◆ **Records for processing**
##########
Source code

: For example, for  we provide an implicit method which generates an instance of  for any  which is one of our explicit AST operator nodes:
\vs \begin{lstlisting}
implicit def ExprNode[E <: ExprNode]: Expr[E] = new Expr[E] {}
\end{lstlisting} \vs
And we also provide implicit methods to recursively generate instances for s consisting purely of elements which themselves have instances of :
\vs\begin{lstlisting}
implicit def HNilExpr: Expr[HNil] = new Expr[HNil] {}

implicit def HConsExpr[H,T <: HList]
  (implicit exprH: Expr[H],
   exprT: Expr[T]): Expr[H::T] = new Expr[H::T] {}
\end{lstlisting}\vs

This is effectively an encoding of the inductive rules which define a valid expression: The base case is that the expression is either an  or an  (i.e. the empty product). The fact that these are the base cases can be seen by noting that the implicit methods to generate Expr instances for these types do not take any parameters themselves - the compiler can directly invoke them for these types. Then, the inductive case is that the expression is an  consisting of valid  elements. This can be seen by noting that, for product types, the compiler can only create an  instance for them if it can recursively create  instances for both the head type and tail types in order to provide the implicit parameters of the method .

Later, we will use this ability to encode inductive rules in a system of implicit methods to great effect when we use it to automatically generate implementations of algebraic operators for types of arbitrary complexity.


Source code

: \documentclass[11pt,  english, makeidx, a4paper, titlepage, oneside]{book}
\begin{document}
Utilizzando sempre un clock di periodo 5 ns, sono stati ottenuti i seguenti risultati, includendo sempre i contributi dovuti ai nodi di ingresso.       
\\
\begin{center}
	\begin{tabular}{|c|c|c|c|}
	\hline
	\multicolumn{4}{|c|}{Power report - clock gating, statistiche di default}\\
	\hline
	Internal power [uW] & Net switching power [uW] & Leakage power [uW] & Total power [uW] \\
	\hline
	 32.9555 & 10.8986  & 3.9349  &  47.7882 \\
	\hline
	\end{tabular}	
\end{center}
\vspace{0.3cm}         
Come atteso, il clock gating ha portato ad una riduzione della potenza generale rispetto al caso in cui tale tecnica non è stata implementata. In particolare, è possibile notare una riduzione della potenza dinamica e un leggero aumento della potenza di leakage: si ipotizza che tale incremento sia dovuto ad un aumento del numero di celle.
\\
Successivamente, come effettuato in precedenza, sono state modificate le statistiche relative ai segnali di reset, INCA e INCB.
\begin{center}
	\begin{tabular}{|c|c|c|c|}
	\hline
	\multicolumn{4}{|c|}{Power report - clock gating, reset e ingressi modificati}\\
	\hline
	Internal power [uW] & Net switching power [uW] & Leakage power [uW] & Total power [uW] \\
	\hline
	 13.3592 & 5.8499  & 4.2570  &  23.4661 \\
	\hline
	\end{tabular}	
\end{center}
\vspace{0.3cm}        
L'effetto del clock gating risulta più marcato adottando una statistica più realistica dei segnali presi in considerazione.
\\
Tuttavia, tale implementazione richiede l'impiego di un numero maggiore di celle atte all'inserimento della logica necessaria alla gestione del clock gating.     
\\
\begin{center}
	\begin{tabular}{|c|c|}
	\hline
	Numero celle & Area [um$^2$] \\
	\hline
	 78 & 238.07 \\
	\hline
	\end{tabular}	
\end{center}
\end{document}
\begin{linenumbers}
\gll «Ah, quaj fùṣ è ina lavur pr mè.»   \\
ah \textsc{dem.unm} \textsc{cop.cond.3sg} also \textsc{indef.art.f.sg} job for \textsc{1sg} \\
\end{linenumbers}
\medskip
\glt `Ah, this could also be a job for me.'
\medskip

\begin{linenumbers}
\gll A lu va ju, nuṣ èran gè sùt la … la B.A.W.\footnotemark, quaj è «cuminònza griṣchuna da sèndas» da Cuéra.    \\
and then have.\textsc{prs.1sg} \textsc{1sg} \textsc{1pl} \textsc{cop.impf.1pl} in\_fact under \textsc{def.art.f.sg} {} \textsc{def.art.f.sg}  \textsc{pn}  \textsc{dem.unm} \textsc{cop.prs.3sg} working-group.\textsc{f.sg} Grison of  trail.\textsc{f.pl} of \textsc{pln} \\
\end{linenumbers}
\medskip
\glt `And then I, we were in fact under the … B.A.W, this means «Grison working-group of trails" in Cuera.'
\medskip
##########
◆ **Work to be completed**
Read the entries and pick out all lines that include the word "report".

◆ **Exercise solution**
	\multicolumn{4}{|c|}{Power report - clock gating, statistiche di default}\\
	\multicolumn{4}{|c|}{Power report - clock gating, reset e ingressi modificati}\\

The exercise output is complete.